Pictures paired with source code:
▬▬▬▬▬▬

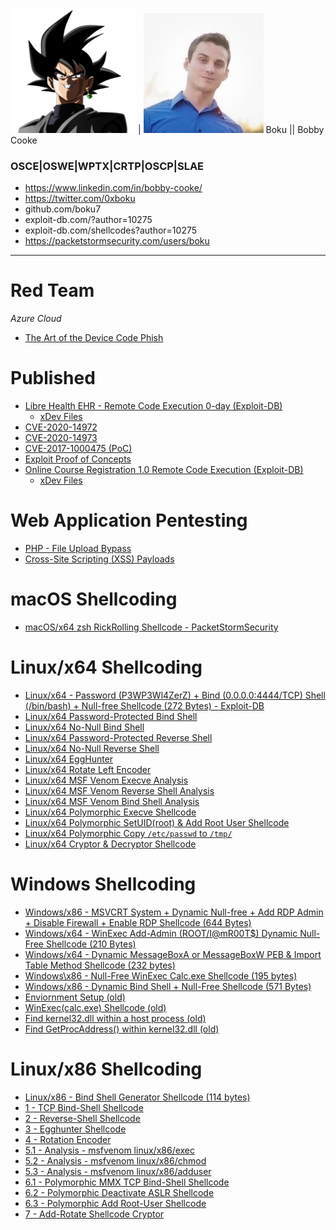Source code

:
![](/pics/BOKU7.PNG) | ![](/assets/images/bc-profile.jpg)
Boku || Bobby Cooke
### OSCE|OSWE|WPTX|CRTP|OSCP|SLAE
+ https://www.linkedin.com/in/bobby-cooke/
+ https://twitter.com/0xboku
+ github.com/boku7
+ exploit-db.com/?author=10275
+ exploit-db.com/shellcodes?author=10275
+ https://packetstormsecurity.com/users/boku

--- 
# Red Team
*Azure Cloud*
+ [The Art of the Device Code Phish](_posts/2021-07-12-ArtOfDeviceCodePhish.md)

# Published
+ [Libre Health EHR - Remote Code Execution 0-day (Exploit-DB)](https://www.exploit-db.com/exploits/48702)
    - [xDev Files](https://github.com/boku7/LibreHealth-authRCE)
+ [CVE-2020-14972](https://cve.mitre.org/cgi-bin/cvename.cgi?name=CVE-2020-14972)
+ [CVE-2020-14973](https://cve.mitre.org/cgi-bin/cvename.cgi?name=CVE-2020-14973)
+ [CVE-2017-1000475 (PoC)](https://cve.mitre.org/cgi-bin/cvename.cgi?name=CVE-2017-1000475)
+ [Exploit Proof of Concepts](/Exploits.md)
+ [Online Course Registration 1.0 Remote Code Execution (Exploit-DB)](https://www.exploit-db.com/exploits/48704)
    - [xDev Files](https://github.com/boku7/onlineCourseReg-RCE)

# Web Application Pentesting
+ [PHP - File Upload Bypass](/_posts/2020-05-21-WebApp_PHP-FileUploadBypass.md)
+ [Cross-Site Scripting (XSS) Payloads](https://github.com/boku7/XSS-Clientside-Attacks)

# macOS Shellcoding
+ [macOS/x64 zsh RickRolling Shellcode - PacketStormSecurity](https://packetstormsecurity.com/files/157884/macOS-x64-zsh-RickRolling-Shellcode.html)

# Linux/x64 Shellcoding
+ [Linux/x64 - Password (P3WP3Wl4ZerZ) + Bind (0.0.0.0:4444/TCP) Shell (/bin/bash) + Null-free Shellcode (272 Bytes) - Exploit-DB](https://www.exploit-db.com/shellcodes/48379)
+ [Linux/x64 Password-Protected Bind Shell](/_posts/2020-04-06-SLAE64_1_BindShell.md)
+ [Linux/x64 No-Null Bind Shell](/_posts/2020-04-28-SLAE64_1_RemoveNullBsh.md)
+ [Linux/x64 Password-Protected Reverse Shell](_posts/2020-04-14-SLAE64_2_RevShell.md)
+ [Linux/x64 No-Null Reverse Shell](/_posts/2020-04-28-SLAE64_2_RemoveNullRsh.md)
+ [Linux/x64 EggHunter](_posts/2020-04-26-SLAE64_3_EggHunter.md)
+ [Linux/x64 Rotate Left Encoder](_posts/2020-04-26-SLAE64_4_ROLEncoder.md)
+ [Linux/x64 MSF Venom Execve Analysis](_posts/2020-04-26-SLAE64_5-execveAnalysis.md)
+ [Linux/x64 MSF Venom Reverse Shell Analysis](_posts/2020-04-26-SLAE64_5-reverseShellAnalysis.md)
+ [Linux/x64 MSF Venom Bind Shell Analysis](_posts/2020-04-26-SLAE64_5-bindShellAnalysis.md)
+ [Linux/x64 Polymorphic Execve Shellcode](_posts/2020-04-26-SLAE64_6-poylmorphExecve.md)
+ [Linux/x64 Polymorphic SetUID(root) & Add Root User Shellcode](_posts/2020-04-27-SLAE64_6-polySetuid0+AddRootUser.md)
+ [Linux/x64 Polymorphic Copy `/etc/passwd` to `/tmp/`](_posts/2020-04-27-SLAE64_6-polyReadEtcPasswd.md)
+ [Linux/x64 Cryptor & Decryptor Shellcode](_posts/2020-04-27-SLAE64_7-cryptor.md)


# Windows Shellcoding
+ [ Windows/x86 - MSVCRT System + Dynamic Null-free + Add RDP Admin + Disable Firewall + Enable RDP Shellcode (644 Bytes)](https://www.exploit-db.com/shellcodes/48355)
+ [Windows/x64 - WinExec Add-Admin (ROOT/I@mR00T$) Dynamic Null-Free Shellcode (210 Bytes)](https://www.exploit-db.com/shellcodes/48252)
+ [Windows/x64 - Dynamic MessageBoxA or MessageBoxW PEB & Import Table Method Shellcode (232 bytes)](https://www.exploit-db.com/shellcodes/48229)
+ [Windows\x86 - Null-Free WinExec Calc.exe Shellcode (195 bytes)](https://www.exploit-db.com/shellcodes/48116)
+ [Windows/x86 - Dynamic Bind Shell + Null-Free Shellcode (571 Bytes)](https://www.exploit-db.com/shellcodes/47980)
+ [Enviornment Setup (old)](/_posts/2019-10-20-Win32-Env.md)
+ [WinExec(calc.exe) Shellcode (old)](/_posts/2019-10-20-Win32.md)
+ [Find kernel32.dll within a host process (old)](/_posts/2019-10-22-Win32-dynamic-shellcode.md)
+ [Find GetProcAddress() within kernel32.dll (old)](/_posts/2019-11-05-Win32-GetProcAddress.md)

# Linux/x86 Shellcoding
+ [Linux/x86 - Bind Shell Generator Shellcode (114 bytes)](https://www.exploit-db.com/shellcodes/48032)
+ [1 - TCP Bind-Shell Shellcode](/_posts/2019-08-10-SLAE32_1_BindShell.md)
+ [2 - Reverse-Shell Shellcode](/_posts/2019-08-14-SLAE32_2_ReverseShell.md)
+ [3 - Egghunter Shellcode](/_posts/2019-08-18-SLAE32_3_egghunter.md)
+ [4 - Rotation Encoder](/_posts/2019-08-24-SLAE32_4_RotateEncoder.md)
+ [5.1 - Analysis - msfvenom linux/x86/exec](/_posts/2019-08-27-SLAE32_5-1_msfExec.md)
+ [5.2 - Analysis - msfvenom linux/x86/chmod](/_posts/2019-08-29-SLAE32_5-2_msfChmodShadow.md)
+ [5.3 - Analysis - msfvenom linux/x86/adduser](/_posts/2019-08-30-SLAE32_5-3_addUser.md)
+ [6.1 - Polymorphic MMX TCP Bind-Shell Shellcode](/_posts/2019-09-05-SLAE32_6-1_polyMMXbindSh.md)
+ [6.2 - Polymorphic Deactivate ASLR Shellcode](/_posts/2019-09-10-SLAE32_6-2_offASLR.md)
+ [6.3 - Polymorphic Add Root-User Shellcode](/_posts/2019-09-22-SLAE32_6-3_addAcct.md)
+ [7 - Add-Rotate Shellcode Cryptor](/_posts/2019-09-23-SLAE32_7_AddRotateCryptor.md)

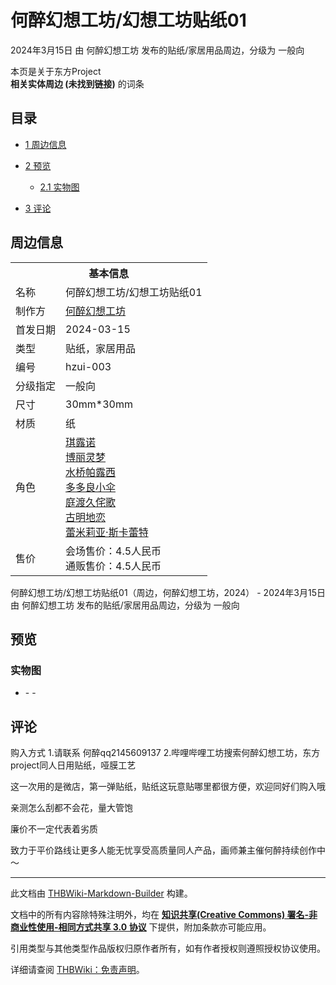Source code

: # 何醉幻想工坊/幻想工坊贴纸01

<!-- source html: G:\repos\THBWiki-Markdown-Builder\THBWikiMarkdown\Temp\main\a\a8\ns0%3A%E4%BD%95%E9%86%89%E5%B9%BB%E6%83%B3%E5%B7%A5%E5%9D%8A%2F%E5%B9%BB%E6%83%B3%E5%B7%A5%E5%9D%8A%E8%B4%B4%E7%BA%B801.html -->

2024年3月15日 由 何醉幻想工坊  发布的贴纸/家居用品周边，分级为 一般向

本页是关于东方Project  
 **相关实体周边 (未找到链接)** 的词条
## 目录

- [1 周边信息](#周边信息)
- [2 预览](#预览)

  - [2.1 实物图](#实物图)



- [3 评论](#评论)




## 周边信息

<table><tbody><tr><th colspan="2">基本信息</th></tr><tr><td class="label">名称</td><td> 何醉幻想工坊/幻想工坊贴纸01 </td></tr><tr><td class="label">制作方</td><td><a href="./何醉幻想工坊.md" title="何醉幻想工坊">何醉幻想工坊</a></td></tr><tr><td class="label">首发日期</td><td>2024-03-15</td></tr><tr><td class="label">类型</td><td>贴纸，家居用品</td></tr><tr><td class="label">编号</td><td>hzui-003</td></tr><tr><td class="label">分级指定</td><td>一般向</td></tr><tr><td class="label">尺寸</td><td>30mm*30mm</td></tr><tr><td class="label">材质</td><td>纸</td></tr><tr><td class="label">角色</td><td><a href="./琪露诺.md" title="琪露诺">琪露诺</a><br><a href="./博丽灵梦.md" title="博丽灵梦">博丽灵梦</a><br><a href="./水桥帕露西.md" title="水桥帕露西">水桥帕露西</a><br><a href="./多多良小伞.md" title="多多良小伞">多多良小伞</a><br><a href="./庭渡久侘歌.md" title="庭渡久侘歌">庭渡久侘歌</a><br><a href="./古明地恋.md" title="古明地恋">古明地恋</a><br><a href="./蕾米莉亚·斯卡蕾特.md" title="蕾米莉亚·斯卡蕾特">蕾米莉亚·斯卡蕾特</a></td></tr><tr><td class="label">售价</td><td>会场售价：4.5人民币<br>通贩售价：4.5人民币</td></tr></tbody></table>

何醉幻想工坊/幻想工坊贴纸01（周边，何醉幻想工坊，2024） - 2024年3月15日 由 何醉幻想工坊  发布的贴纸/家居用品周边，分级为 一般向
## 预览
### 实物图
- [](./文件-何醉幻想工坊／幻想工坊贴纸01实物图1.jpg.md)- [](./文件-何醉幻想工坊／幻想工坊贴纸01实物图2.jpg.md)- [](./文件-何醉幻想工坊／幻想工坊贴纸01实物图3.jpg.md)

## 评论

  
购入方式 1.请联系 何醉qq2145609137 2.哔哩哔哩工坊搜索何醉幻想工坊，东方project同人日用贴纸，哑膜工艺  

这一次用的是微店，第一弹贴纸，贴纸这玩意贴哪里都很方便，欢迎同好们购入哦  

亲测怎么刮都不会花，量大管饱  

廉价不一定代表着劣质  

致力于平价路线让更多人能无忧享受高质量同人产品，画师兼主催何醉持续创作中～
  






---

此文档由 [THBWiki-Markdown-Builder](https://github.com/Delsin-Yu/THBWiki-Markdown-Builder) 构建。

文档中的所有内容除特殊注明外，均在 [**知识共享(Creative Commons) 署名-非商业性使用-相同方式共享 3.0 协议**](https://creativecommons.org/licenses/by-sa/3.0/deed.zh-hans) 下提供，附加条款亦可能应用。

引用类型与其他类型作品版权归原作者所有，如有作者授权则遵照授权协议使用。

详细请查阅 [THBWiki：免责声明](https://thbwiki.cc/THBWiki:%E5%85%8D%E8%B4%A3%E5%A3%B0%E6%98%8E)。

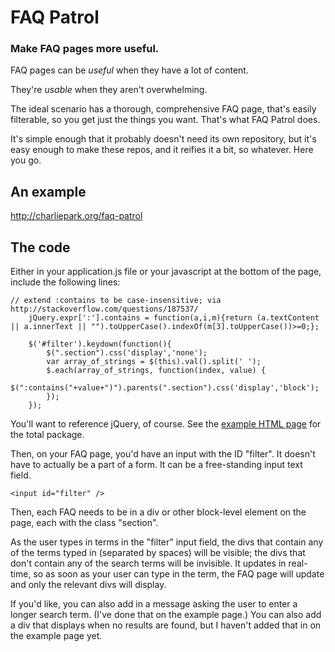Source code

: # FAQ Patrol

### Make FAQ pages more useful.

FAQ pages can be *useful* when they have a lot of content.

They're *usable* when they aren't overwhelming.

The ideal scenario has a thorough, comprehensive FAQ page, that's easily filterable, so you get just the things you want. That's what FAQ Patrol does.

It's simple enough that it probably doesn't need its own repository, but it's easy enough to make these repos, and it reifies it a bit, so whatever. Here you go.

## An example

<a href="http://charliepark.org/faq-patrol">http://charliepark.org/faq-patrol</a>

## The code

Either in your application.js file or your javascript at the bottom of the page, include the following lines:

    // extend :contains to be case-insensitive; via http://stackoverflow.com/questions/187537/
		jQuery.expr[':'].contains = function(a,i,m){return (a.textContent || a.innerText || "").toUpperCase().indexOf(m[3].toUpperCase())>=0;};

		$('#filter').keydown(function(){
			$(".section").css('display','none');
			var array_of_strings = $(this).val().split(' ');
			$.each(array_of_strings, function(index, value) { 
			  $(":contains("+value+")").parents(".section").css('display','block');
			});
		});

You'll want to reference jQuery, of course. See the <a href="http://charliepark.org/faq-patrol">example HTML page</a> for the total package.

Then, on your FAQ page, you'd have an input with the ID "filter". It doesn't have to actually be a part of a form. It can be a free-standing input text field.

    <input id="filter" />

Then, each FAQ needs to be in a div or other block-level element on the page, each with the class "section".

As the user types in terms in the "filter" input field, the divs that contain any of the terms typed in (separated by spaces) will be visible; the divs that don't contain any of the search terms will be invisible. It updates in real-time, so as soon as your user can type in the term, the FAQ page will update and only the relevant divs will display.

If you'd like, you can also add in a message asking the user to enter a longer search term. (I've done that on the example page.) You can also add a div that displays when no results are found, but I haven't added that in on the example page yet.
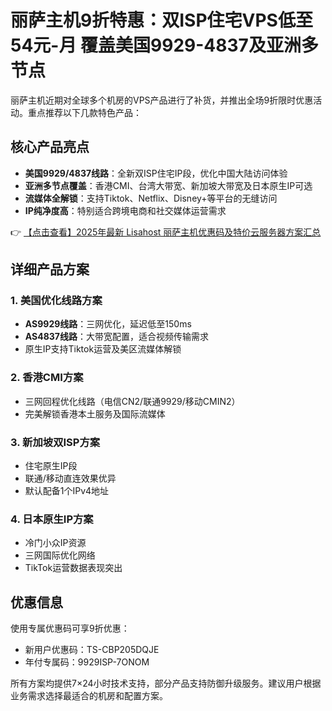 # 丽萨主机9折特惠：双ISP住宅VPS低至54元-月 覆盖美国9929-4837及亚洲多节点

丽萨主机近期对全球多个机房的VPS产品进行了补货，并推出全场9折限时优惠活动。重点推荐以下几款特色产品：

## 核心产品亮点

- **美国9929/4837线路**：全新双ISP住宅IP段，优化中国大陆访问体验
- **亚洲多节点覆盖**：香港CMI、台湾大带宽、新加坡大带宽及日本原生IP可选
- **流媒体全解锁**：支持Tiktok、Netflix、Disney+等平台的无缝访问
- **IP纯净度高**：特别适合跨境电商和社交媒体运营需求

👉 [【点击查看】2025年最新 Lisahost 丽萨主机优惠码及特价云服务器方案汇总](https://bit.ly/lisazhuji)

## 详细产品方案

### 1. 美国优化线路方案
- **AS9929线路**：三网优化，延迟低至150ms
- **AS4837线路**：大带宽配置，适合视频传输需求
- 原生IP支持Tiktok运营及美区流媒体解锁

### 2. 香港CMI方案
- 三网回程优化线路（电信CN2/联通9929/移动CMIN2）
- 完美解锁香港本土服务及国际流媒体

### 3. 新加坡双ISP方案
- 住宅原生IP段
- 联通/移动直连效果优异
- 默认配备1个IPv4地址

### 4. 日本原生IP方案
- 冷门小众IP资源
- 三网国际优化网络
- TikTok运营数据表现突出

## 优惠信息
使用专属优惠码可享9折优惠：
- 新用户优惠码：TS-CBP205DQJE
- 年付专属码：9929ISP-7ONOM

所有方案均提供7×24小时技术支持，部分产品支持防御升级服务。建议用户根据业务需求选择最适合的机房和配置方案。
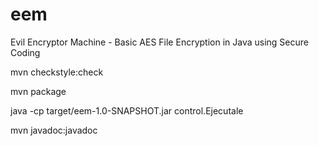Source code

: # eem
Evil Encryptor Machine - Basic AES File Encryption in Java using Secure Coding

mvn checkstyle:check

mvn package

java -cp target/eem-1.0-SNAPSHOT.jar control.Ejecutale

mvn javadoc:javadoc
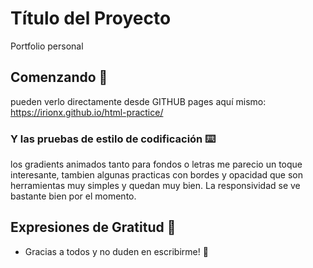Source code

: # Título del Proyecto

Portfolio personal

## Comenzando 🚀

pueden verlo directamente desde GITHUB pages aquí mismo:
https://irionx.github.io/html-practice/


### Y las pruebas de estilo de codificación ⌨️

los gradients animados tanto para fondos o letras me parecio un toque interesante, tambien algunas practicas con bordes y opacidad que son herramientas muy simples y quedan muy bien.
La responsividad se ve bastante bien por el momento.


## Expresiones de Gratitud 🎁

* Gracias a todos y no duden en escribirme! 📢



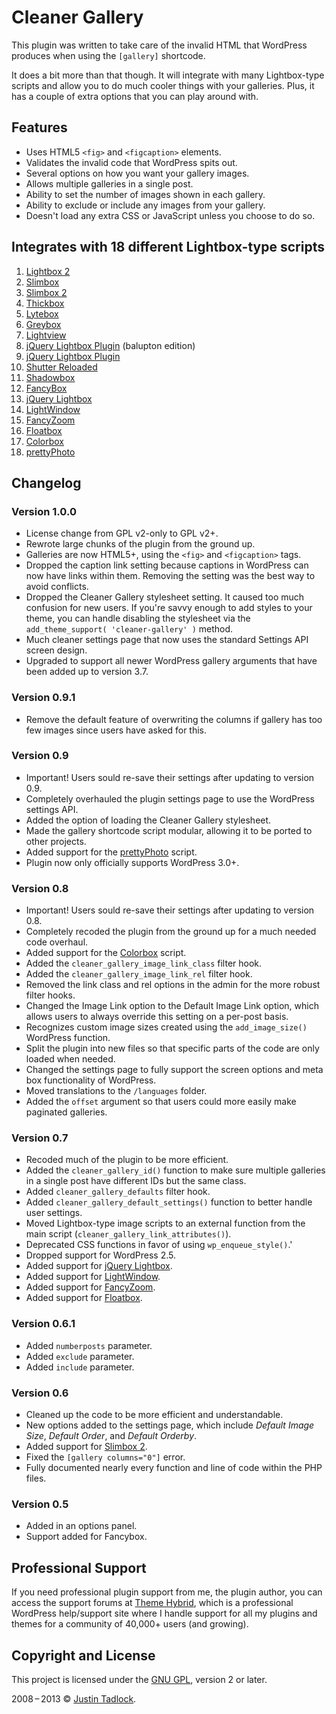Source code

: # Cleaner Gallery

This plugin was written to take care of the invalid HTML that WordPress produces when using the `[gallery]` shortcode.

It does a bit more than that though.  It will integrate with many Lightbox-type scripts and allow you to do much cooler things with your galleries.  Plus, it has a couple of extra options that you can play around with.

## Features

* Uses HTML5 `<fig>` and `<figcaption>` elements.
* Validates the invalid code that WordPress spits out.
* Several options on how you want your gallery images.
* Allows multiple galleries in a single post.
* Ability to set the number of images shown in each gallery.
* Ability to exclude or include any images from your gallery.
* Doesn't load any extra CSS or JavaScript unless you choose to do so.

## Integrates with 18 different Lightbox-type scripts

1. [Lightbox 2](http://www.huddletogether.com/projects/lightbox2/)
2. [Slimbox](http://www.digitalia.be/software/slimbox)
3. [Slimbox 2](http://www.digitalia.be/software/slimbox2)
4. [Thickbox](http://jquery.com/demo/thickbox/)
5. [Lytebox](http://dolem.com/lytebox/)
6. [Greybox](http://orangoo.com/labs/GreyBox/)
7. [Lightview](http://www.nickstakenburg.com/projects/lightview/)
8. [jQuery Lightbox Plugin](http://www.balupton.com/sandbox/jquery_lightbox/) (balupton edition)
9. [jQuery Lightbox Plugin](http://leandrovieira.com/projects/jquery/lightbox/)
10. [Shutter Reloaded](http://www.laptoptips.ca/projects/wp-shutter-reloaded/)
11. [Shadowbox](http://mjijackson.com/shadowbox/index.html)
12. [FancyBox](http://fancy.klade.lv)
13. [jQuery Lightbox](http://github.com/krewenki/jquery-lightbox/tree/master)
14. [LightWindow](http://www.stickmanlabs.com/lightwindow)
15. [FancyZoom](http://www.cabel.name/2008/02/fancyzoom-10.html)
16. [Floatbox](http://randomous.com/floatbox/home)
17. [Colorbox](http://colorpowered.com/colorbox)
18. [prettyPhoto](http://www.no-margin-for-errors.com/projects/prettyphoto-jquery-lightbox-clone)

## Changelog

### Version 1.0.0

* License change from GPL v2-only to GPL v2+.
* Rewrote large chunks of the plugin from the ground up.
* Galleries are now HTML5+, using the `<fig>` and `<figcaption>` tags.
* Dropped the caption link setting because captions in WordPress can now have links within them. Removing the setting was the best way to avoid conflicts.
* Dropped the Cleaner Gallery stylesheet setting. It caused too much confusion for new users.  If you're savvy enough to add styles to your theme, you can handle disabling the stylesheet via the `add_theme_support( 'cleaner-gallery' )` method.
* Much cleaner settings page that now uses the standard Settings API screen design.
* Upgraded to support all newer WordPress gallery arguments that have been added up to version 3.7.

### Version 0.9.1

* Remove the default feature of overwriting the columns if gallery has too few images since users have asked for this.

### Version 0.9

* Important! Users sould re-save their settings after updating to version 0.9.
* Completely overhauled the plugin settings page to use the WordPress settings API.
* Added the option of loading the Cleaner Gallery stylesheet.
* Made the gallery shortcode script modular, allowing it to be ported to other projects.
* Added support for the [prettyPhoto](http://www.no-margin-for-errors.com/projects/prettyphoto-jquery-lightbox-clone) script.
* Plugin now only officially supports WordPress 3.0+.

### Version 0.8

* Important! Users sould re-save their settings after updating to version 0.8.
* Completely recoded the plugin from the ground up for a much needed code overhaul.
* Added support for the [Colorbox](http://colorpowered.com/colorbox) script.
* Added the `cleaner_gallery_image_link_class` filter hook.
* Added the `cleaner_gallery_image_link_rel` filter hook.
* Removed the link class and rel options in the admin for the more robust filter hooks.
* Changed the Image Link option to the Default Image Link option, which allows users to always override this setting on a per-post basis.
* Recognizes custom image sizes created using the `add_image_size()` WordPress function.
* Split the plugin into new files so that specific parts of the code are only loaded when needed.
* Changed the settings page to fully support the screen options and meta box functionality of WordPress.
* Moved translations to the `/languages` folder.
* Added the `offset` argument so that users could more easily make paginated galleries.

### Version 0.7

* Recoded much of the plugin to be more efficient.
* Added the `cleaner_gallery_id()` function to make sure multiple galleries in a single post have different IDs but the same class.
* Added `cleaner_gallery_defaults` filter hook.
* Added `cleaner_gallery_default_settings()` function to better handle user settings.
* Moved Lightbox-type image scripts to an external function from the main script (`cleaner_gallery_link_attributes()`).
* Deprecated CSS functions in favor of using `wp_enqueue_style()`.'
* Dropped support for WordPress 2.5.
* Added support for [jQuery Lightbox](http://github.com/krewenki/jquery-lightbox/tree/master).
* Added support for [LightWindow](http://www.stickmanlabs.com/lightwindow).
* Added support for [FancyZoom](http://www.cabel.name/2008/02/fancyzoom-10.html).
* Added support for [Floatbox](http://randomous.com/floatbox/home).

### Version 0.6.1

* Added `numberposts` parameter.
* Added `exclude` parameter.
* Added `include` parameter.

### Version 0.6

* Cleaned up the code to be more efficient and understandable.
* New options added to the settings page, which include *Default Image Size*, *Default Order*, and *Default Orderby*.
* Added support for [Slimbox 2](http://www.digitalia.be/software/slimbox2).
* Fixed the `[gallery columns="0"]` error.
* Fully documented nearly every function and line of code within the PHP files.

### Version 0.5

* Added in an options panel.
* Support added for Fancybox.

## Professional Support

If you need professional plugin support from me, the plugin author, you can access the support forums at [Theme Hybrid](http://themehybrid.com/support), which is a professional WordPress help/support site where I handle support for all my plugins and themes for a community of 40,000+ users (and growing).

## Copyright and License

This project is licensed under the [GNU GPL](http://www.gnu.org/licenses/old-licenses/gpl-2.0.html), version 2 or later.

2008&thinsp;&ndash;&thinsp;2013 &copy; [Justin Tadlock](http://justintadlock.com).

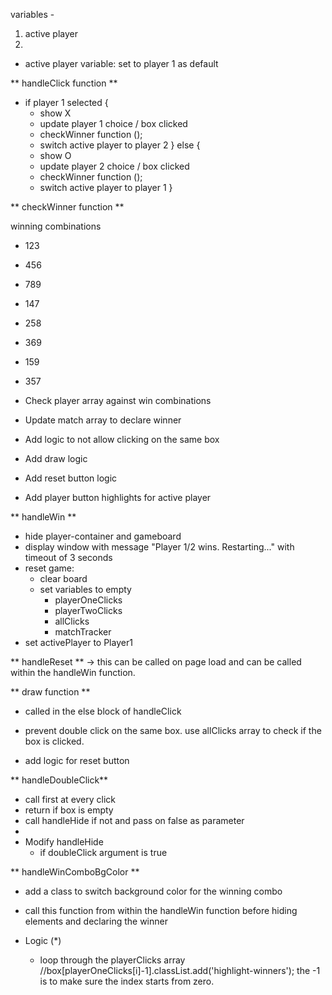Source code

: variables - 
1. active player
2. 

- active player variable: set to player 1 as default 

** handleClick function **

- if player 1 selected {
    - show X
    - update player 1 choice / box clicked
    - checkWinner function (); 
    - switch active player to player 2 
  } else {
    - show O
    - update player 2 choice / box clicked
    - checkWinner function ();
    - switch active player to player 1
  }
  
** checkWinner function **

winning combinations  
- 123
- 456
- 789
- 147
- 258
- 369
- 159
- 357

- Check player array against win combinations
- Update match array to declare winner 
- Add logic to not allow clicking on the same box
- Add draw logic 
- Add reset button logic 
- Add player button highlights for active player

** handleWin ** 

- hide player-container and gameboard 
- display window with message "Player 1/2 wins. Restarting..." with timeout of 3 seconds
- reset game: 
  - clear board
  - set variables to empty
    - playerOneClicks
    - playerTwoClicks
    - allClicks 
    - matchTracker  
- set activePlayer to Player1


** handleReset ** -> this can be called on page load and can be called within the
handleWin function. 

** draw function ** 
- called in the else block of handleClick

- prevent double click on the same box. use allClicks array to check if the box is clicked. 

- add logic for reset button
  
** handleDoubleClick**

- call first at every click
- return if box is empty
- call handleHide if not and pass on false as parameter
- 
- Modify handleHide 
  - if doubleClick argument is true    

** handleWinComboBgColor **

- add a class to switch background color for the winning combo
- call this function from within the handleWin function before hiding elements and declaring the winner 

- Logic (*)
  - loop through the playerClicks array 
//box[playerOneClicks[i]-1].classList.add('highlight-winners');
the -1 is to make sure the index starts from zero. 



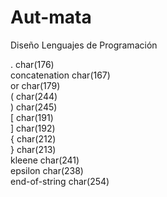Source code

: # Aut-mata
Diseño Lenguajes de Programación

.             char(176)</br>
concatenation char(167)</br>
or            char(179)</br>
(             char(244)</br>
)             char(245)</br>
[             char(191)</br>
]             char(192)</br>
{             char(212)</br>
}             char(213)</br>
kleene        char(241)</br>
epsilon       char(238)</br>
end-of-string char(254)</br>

▬▬▬▬▬▬

- [Exercise]: Word for word, restate the lines of the data above that fall between the line holding "Galleries are now" and the line holding "Dropped the Cleaner", inclusive, and no other lines.

- [Written reply]:
* Galleries are now HTML5+, using the `<fig>` and `<figcaption>` tags.
* Dropped the caption link setting because captions in WordPress can now have links within them. Removing the setting was the best way to avoid conflicts.
* Dropped the Cleaner Gallery stylesheet setting. It caused too much confusion for new users.  If you're savvy enough to add styles to your theme, you can handle disabling the stylesheet via the `add_theme_support( 'cleaner-gallery' )` method.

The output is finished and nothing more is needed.